Cell death evaluation
Apoptosis was quantified as previously described (Egidy et al, 2000c; Peduto-Eberl et al, 2000) using the Cell Death Detection ELISAPLUS (Roche, Rotkreuz, Switzerland), a photometric enzyme-linked immunoassay for quantitative in vitro determination of cytoplasmic histone-associated DNA fragments (mono- and oligonucleosomes), according to the supplier's instructions. Increase in absorbance at 405 nm is proportional to apoptosis, and the enrichment in dead cell proportion (apoptosis index) was calculated as the ratio of absorbance of treated cells/absorbance of untreated cells.
Flow cytometric analysis
HT-29 cells were detached by incubation with EDTA (1 mg ml−1) at 37°C for 10 min, essentially as previously described (Peduto-Eberl et al, 1999). After washing in PBS containing 2% FCS and incubation at 4°C for 30 min with the monoclonal mouse IgG1 anti-human Fas antibody (SM1/17) (Alexis Corporation, Ta"ufelingen, Switzerland), the cells were washed again and incubated with anti-mouse IgG-FITC (fluoroisothiocyanate)-conjugates (Alexis Corporation, Ta"ufelingen, Switzerland). After a further wash, cells were suspended in PBS containing 2% FCS and analysed on a FACScan flow cytometer (Becton-Dickinson and Co., San Jose, CA, USA). To label dead cells, 0.5 μg ml−1 propidium iodide was added to the cells before analysis. Irrelevant monoclonal IgG antibodies (at equivalent concentrations) were used as isotype controls.

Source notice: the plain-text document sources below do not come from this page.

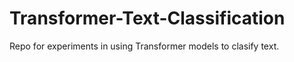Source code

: # Transformer-Text-Classification
Repo for experiments in using Transformer models to clasify text.

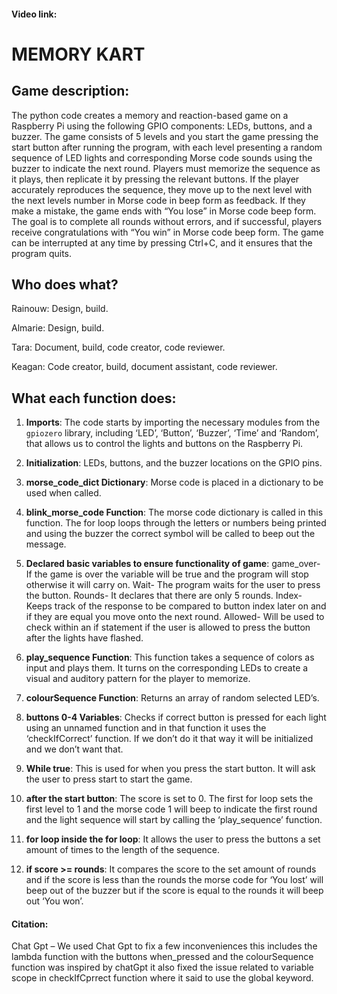 #### Video link:

# MEMORY KART #

## Game description:

The python code creates a memory and reaction-based game on a Raspberry Pi using the following GPIO components: LEDs, buttons, and a buzzer. The game consists of 5 levels and you start the game pressing the start button after running the program, with each level presenting a random sequence of LED lights and corresponding Morse code sounds using the buzzer to indicate the next round. Players must memorize the sequence as it plays, then replicate it by pressing the relevant buttons. If the player accurately reproduces the sequence, they move up to the next level with the next levels number in Morse code in beep form as feedback. If they make a mistake, the game ends with “You lose” in Morse code beep form. The goal is to complete all rounds without errors, and if successful, players receive congratulations with “You win” in Morse code beep form. The game can be interrupted at any time by pressing Ctrl+C, and it ensures that the program quits.

## Who does what?
Rainouw: Design, build.

Almarie: Design, build.

Tara: Document, build, code creator, code reviewer.

Keagan:  Code creator, build, document assistant, code reviewer.


## What each function does:

1. **Imports**: The code starts by importing the necessary modules from the `gpiozero` library, including ‘LED’, ‘Button’, ‘Buzzer’, ‘Time’ and ‘Random’, that allows us to control the lights and buttons on the Raspberry Pi.

2. **Initialization**: LEDs, buttons, and the buzzer locations on the GPIO pins.

3. **morse_code_dict Dictionary**: Morse code is placed in a dictionary to be used when called.

4. **blink_morse_code Function**: The morse code dictionary is called in this function. The for loop loops through the letters or numbers being printed and using the buzzer the correct symbol will be called to beep out the message.

5. **Declared basic variables to ensure functionality of game**: game_over- If the game is over the variable will be true and the program will stop otherwise it will carry on. Wait- The program waits for the user to press the button. Rounds- It declares that there are only 5 rounds. Index- Keeps track of the response to be compared to button index later on and if they are equal you move onto the next round. Allowed- Will be used to check within an if statement if the user is allowed to press the button after the lights have flashed. 

6. **play_sequence Function**: This function takes a sequence of colors as input and plays them. It turns on the corresponding LEDs to create a visual and auditory pattern for the player to memorize.

7. **colourSequence Function**: Returns an array of random selected LED’s.

8. **buttons 0-4 Variables**: Checks if correct button is pressed for each light using an unnamed function and in that function it uses the ‘checkIfCorrect’ function. If we don’t do it that way it will be initialized and we don’t want that.

9. **While true**: This is used for when you press the start button. It will ask the user to press start to start the game. 

10. **after the start button**: The score is set to 0. The first for loop sets the first level to 1 and the morse code 1 will beep to indicate the first round and the light sequence will start by calling the ‘play_sequence’ function.

11. **for loop inside the for loop**: It allows the user to press the buttons a set amount of times to the length of the sequence. 

12. **if score >= rounds**: It compares the score to the set amount of rounds and if the score is less than the rounds the morse code for ‘You lost’ will beep out of the buzzer but if the score is equal to the rounds it will beep out ‘You won’.
 
#### Citation:

Chat Gpt – We used Chat Gpt to fix a few inconveniences this includes the lambda function with the buttons when_pressed and the colourSequence function was inspired by chatGpt it also fixed the issue related to variable scope in checkIfCprrect function where it said to use the global keyword.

Determination of p42/p44 MAP kinase/extracellular signal regulated kinase (ERK), FLIP and caspase-8 by Western blotting
Cells were grown in the presence of FCS, deprived of serum for 24 h and exposed or not to ET-1 for 10 min. Cell cultures were extracted using 0.1% Triton X-100 in the presence of a cocktail of protease inhibitors (Roche, Rotfzreuz, Switzerland) and submitted to SDS electrophoresis. Following transfer, the membrane was probed using monoclonal antiphosphorylated p42/p44 antibody (clone E10) (New England Biolabs, Bioconcepts, Alschwill, Switzerland) as previously described (Egidy et al, 2000c). Alternatively, cell extracts were exposed following blotting to anti-caspase-8 (New England Biolabs), anti-FLIP (a kind gift of J Tschopp, Lausanne, Switzerland) or anti α-SMA (Sigma, Buchs, Switzerland) monoclonal antibodies.
Calculations of results
Each experiment was repeated at least three times unless otherwise stated. Means and s.d. were calculated. Statistical significance was assessed using an unpaired two-tailed Student's t-test.
RESULTS
Expression of the ET-1 system in human colon and colon carcinoma cells
The presence of immunoreactive ET-1 was assessed in human normal colon (Figure 1A, upper panel) and colon carcinoma (Figure 1A, lower panel). Cancer cells, but not normal epithelial cells, ubiquitously expressed ET-1. The expression of the mRNAs of the components of the ET system in HT-29 and SW480 human colon carcinoma cells was evaluated using RT–PCR. ETA and ETB receptors, ECE-1 and PPET-1 mRNAs confirmed the presence of all the transcripts of the ET system in these cells (Figure 1B).
Figure 1.
Imunnohistochemical localisation of ET-1 and expression of the mRNAs of the ET-1 pathway in human colon carcinoma cells. (A) ET-1 immunoreactivity is ubiquitously localised in tumour cells of colon carcinoma (lower panel), but not in nontumoral epithelial cells of normal colon (upper panel). (Original magnification: ×200). (B) HT29 and SW480 cells express the mRNAs of the ET system (PPET-1, ECE-1, ETA and ETB). RT–PCR was performed on total RNA extracted from the colon carcinoma cell lines. Gapdh: glyceraldehyde-phosphate dehydrogenase. Two independent experiments gave similar results. (C) HT29 and SW480 cells secrete ET-1. HT-29 and SW480 cells were grown for 2 days in a culture medium containing 10% FCS, then half of the culture wells were deprived of serum and ET-1 was measured at various time intervals in the supernatants. ♦: HT-29 cells+FCS, ⋄: HT-29 cells no FCS; ▪: SW480 cells+FCS, □: SW480 cells no FCS. (D) SW480 cells bind 125I-ET-1 (50 pM), which is displaced by bosentan (8 or 80 μM) or ET-1 (3 nM). Cells were grown in the presence of FCS for 3 days, and ET-1 binding was assessed in the presence of FCS (a: control; b: bosentan 80 μM; c: bosentan 8 μM; d: ET-1 3 nM). (E) ET-1 induces ERK phosphorylation in SW480 cells, indicating the presence of functional receptors. Cells were deprived of FCS for 24 h, then the medium was changed to a fresh medium without FCS either containing 0.4 nM ET-1 [+] or not containing ET-1 [−], and ERK phosphorylation was determined by Western blotting after 10 min exposure to ET-1. After 24 h in the absence of FCS without medium change, ERK is phosphorylated at a comparable extent in SW480 cells or HT-29 cells, exposed [+] or not exposed [−] to exogenous ET-1 (0.4 nM) for 10 min.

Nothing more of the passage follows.